Namun tidak satupun dari kritik tersebut mengubah fakta penting yang tidak dapat dihindari: Lebih banyak masyarakat Bolivia yang memilih Morales sebagai presiden mereka pada tahun 2019 dibandingkan kandidat lainnya. Dan dalam negara demokrasi, hal ini seharusnya menjadi penentu; bagi mereka yang mengaku percaya pada demokrasi, persoalannya sudah berakhir. Itulah sebabnya Lula, dalam wawancaranya dengan Guardian tak lama setelah kudeta di mana ia mengkritik upaya Morales untuk masa jabatan keempat, tetap menekankan hal yang jauh lebih penting: “apa yang mereka lakukan terhadap Morales adalah sebuah kejahatan.
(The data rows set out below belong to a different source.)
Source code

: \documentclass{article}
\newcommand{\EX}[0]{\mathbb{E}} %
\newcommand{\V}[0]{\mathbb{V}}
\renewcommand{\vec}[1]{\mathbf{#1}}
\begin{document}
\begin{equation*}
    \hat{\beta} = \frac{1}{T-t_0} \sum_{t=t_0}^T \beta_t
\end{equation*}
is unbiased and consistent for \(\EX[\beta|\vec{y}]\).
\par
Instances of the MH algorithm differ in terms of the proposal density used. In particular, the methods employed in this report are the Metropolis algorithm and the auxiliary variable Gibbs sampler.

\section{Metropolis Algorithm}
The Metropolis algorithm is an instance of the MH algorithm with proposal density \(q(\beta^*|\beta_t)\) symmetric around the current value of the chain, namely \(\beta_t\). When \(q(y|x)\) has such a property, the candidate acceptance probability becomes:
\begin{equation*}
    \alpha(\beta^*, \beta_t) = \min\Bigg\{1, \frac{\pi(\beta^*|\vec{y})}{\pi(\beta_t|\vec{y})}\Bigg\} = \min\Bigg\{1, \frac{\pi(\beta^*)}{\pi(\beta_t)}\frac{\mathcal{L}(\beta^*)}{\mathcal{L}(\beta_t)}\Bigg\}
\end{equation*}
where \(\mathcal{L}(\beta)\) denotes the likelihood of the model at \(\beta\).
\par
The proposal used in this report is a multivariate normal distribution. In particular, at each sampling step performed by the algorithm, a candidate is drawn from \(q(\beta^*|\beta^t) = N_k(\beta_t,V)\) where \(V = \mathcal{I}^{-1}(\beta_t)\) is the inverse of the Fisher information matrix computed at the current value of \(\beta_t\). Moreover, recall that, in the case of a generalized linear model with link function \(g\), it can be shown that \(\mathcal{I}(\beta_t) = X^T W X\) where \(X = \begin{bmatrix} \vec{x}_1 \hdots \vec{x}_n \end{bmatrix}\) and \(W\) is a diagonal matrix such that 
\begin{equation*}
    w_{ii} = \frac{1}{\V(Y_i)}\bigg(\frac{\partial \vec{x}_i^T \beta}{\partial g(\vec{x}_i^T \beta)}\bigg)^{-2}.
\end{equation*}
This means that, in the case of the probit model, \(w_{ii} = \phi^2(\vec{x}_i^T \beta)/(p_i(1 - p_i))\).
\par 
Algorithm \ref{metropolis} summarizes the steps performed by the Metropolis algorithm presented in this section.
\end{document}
Itu adalah sebuah kudeta – ini sangat buruk bagi Amerika Latin.”
Dan apa pun kritik yang bisa disuarakan secara sah mengenai Morales – sulit membayangkan pemimpin mana pun yang berkuasa selama lebih dari satu dekade tanpa mengasingkan sebagian pendukungnya dan membuat kesalahan – tidak diragukan lagi bahwa kepresidenan Morales, dalam hampir semua hal, adalah sebuah kesuksesan. Setelah puluhan tahun mengalami ketidakstabilan di negaranya, ia mengantarkan demokrasi yang stabil dan berkembang, memimpin pertumbuhan ekonomi yang bahkan dipuji oleh lembaga-lembaga keuangan barat, dan berupaya untuk memastikan distribusi sumber daya tersebut jauh lebih adil dibandingkan sebelumnya, khususnya kepada negara-negara Barat minoritas Pribumi yang telah lama tertindas di negara ini dan para petani pedesaannya. Keberhasilan itulah yang sengaja dihancurkan ketika kepresidenan Bolivia diputuskan pada tahun 2019 bukan secara demokratis tetapi dengan kekerasan.
ZNetwork didanai semata-mata melalui kemurahan hati para pembacanya.